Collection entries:
━━━

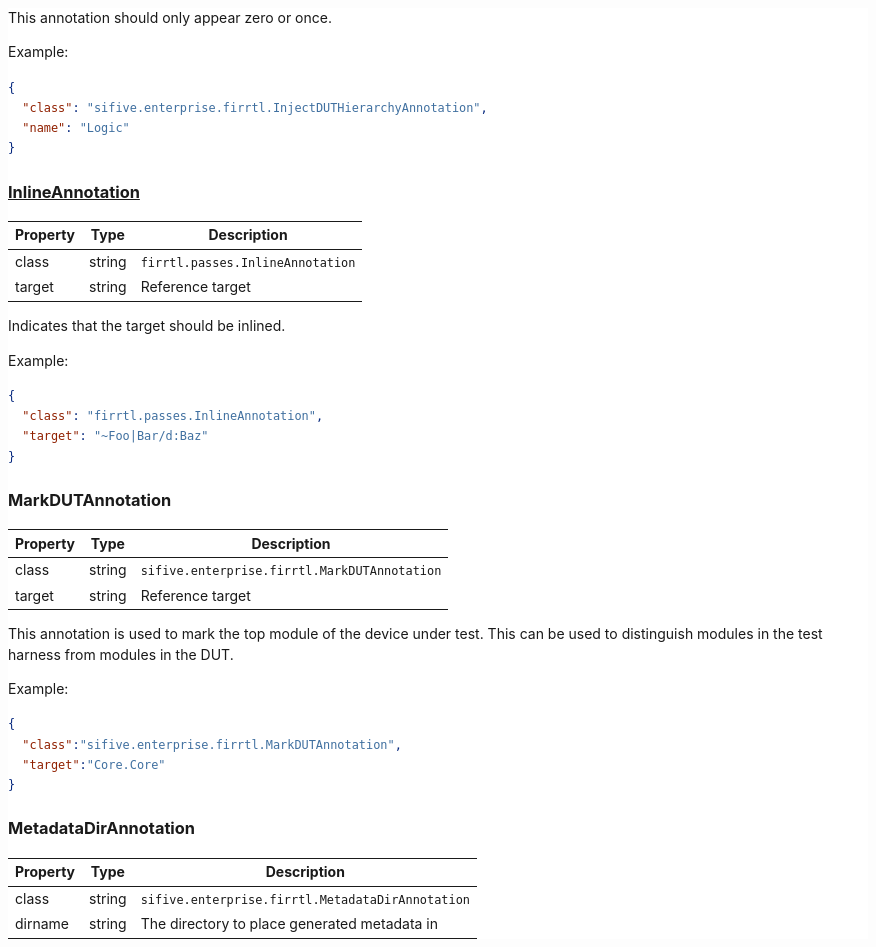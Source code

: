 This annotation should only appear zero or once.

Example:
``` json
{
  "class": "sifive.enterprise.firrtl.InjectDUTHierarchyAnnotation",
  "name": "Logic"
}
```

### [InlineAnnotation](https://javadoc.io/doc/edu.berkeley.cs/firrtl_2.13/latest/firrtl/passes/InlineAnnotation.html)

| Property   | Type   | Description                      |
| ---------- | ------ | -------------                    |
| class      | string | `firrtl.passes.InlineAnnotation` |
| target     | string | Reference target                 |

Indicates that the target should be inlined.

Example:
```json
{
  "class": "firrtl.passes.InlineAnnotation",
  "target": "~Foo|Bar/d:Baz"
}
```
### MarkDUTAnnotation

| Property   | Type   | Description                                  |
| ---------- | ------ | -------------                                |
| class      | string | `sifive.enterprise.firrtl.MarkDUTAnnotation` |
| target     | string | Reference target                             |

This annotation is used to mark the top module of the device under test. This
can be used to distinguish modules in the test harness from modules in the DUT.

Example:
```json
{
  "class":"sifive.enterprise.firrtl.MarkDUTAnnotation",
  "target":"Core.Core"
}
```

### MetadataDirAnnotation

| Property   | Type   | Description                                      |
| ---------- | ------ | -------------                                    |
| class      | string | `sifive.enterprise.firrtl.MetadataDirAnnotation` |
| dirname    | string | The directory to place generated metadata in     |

━━━

- ASSIGNED TASK -
The reply has to reproduce every line above verbatim and contain no pictures.

- TASK OUTPUT -
Source code

: This annotation should only appear zero or once.

Example:
``` json
{
  "class": "sifive.enterprise.firrtl.InjectDUTHierarchyAnnotation",
  "name": "Logic"
}
```

### [InlineAnnotation](https://javadoc.io/doc/edu.berkeley.cs/firrtl_2.13/latest/firrtl/passes/InlineAnnotation.html)

| Property   | Type   | Description                      |
| ---------- | ------ | -------------                    |
| class      | string | `firrtl.passes.InlineAnnotation` |
| target     | string | Reference target                 |

Indicates that the target should be inlined.

Example:
```json
{
  "class": "firrtl.passes.InlineAnnotation",
  "target": "~Foo|Bar/d:Baz"
}
```
### MarkDUTAnnotation

| Property   | Type   | Description                                  |
| ---------- | ------ | -------------                                |
| class      | string | `sifive.enterprise.firrtl.MarkDUTAnnotation` |
| target     | string | Reference target                             |

This annotation is used to mark the top module of the device under test. This
can be used to distinguish modules in the test harness from modules in the DUT.

Example:
```json
{
  "class":"sifive.enterprise.firrtl.MarkDUTAnnotation",
  "target":"Core.Core"
}
```

### MetadataDirAnnotation

| Property   | Type   | Description                                      |
| ---------- | ------ | -------------                                    |
| class      | string | `sifive.enterprise.firrtl.MetadataDirAnnotation` |
| dirname    | string | The directory to place generated metadata in     |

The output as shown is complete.